# What exactly is a Bus?



## Phatso86 (Sep 13, 2016)

I am so confused as I never really understood what this means.

Given the attached circuit, where/what exactly is a bus ?

on a side note, what is an infinite bus. I googled this of course but do not understand what I find.

View attachment 8596


----------



## bcolwell3 (Sep 13, 2016)

There are four buses marked with triangles around them: 1, 2, 3, &amp; 4


----------



## Flyer_PE (Sep 13, 2016)

An infinite bus is one that has no limit on the amount of current it can supply at a given voltage.  In the circuit above, since Van1 is an ideal voltage source, Bus 1 is an infinite bus.


----------



## knight1fox3 (Sep 13, 2016)

Single-line representations of power systems as shown above are typically utilized to make analysis and per-unit calculations somewhat easier. This particular circuit appears to be a fairly typical distribution (bus 1) --&gt; step-up xfmr --&gt; transmission (buses 2 and 3) --&gt; step-down xfmr --&gt; utility distribution/load (bus 4)


----------



## Phatso86 (Sep 13, 2016)

knight1fox3 said:


> Single-line representations of power systems as shown above are typically utilized to make analysis and per-unit calculations somewhat easier. This particular circuit appears to be a fairly typical distribution (bus 1) --&gt; step-up xfmr --&gt; transmission (buses 2 and 3) --&gt; step-down xfmr --&gt; utility distribution/load (bus 4)


so each bus is shown as a small vertical line under a triangle. What purpose is there for having 2 and 3 so close?

What exactly is the bus even doing? Is it something that exists outside of this circuit?


----------



## knight1fox3 (Sep 13, 2016)

Phatso86 said:


> so each bus is shown as a small vertical line under a triangle.

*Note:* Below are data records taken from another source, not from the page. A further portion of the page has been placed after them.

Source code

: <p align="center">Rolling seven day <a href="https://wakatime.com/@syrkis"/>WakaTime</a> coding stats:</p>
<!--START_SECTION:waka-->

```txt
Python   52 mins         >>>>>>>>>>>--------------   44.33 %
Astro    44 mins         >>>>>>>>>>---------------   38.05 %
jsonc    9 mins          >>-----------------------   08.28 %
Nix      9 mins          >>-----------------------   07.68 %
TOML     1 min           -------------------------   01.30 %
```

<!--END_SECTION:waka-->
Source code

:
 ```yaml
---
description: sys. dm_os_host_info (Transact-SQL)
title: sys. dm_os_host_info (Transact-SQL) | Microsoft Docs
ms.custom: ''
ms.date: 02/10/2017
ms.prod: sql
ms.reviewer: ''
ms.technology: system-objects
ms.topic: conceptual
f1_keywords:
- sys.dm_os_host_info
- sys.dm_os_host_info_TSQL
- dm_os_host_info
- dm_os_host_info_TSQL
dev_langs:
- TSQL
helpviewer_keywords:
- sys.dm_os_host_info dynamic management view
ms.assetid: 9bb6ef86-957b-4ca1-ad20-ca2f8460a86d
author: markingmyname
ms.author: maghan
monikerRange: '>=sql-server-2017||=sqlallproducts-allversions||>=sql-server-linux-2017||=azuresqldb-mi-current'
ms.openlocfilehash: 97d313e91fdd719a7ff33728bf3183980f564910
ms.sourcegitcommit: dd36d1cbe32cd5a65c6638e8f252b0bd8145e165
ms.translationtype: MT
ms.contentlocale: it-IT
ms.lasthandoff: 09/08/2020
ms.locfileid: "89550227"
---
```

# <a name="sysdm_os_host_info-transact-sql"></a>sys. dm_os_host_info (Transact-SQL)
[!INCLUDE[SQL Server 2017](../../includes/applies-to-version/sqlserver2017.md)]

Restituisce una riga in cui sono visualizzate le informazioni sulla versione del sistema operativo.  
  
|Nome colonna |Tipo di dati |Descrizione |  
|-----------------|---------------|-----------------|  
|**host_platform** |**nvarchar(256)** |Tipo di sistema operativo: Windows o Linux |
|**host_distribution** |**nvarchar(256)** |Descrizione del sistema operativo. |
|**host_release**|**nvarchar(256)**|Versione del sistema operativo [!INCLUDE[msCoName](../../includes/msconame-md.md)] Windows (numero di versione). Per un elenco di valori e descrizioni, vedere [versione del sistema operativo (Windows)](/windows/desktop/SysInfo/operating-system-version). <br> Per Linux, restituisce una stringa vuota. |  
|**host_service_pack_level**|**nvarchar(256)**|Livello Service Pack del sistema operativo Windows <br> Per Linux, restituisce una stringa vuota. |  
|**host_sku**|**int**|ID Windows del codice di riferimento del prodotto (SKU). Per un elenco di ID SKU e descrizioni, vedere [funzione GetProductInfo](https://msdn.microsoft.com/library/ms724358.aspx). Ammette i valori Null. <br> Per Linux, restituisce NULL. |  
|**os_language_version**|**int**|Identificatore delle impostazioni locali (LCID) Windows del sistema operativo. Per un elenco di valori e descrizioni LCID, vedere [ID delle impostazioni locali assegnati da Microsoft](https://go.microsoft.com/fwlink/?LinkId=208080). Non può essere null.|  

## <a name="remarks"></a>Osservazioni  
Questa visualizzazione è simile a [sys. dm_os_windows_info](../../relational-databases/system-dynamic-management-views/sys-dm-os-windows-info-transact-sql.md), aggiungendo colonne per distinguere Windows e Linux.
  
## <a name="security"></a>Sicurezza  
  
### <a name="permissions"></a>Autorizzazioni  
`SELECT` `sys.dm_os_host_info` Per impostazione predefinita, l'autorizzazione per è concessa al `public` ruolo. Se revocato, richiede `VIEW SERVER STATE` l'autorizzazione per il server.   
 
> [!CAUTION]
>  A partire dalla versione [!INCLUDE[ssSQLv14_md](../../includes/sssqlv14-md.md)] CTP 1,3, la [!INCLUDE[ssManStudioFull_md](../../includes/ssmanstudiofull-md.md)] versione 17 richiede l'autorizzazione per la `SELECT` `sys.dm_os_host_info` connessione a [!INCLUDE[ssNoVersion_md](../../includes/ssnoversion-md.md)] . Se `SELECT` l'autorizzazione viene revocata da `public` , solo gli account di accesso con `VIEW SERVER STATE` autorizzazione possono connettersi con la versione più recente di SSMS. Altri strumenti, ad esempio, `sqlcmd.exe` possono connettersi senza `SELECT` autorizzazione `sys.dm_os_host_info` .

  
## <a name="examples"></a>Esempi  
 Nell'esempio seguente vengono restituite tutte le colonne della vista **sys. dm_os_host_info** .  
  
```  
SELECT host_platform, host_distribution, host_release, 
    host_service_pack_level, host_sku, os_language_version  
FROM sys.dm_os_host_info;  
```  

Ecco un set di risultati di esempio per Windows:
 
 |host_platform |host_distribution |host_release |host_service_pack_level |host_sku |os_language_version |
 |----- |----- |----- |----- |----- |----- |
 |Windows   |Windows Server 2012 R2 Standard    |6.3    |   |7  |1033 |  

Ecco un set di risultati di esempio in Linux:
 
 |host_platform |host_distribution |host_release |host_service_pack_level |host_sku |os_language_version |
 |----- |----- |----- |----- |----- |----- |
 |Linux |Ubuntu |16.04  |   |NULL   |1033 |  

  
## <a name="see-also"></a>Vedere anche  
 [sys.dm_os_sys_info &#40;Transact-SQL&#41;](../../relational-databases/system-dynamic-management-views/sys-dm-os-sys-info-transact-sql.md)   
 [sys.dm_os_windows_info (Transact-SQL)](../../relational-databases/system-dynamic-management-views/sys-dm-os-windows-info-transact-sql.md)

What purpose is there for having 2 and 3 so close?


Correct. And in reality, bus 2 and 3 are likely not very close at all. Transmission lines can span hundreds of miles. But in doing a circuit representation to perform calculations, there's no need to make them any longer than they need to be for a simple diagram.



Phatso86 said:


> What exactly is the bus even doing? Is it something that exists outside of this circuit?


A bus is strictly for power distribution. You could also think of it as a node. How does one get power from point A to point B? With a bus (i.e. over-head power lines that you see pretty much every where you go).


----------



## Phatso86 (Sep 13, 2016)

knight1fox3 said:


> A bus is strictly for power distribution. You could also think of it as a node. How does one get power from point A to point B? With a bus (i.e. over-head power lines that you see pretty much every where you go).


So what is a real world example?

One bus right outside my house that distributes power to my neighborhood? Or is it a power station which is miles away?

Can I think of a bus as a "battery" that receives power elsewhere and keeps it for distribution?


----------



## knight1fox3 (Sep 13, 2016)

Phatso86 said:


> So what is a real world example?
> 
> One bus right outside my house that distributes power to my neighborhood? Or is it a power station which is miles away?


Have a look at the image below to see if it helps out at all.


----------



## Phatso86 (Sep 13, 2016)

knight1fox3 said:


> Have a look at the image below to see if it helps out at all.
> 
> View attachment 8597


so which are the buses here?


----------



## knight1fox3 (Sep 13, 2016)

Phatso86 said:


> so which are the buses here?


Anywhere you see lines (i.e. like the power lines you see in your area) connected to a terminating point that then distributes to a component or structure.


----------



## cupojoe PE PMP (Sep 13, 2016)

A panelboard would be a bus. An MCC would be a bus. Literally everything where you make a connection is a bus, it is not a single piece of equipment, it is basically anything in the distribution that isn't a wire, load, transformer, etc.

What is it that you do and are not familiar with this stuff?


----------



## Phatso86 (Sep 14, 2016)

cupojoe PE PMP said:


> A panelboard would be a bus. An MCC would be a bus. Literally everything where you make a connection is a bus, it is not a single piece of equipment, it is basically anything in the distribution that isn't a wire, load, transformer, etc.
> 
> What is it that you do and are not familiar with this stuff?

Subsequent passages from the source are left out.